1. Le témoin
Ferdinand Belmont est né le 13 août 1890 à Lyon de Régis et de Joséphine Marguerite Raillon. Issu d’une famille implantée à Grenoble depuis 1893, il a six frères et une sœur ; Jean, Joseph, Maxime, Paul, Émile, Jacques et Victorine, tous élevés dans la foi catholique. Son père est le neveu de monseigneur Belmont, évêque de Clermont et sa mère est l’arrière petite nièce de monseigneur Raillon (évêque de Dijon et archevêque d’Aix). Quand la guerre survient, Joseph se destine à être prêtre, Jean est en classe préparatoire à l’institut polytechnique de Grenoble alors que Ferdinand fait des études de médecine. Maxime deviendra un brillant architecte et le conservateur des antiquités et objets d’art des Hautes-Alpes. Ferdinand Belmont fait son temps militaire au 14ème BCA de 1908 à 1910, qu’il quitte comme sous-lieutenant, grade avec lequel il entre en guerre avec le 51e BCA avant d’être nommé lieutenant le 2 septembre 1914 et capitaine le 23 octobre suivant. Gravement blessé par éclat d’obus dans les environs du Hirztein, il meurt le 28 décembre 1915 à Moosch (Haut-Rhin).
2. Lé témoignage
Belmont, Ferdinand, Lettres d’un officier de chasseurs alpins. (2 août 1914 – 28 décembre 1915), Paris, Plon, 1916, 309 pages. Le texte paraît d’abord sous la forme d’extraits commentés par Henry Bordeaux dans le numéro 1216 du Correspondant du 25 septembre 1916.
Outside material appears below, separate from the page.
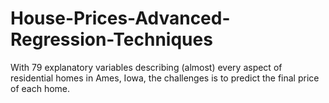 # House-Prices-Advanced-Regression-Techniques
With 79 explanatory variables describing (almost) every aspect of residential homes in Ames, Iowa, the challenges is to predict the final price of each home.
Le 7 août 1914, le sous-lieutenant Belmont, du 51e BCA est en garnison à Annecy pour une période de garde à la frontière Italienne, à Macot (près de Bourg-Saint-Maurice), afin de se préserver d’un éventuel basculement de ce pays vers l’entente. Cette latence, qui ronge le patriotisme du fougueux officier s’achève enfin le 22 août avant qu’un trajet de trois jours de train dépose le 51e à Saint-Dié (Vosges). Dès lors, les choses s’accélèrent pour celui qui veut combattre à tout prix et montrer sa valeur car le baptême du feu, au hameau de Dijon (2 km à l’est de Saint-Dié) sera terrible ce 26 août 1914 et les jours suivants. Epuisé, affamé, sale et au moral atteint, Belmont a livré ses premiers combats, cerné par la mort de camarades et de ses supérieurs, à l’héroïsme inutile et sacrificiel et occasionnant au 51e des pertes sans nombres. « Du 51e, il ne reste que des débris. Je ne sais pas combien d’hommes sont tués ou blessés. Il n’y a plus de capitaines ; la moitié des lieutenants ou sous-lieutenants sont tués ou blessés ; il y a des hommes égarés qui ne nous ont pas retrouvés » (page 35). « Ainsi s’égrène le 51ème Chasseurs ! » (page 38) tant et si bien que ce bataillon est dissous et les lambeaux de compagnies restantes, exsangues, se fondent dans les effectifs du 11ème B.C.A., tout aussi terriblement éprouvé. Nous sommes le mercredi 2 septembre, date qui coïncide avec la nomination de Belmont au grade de lieutenant.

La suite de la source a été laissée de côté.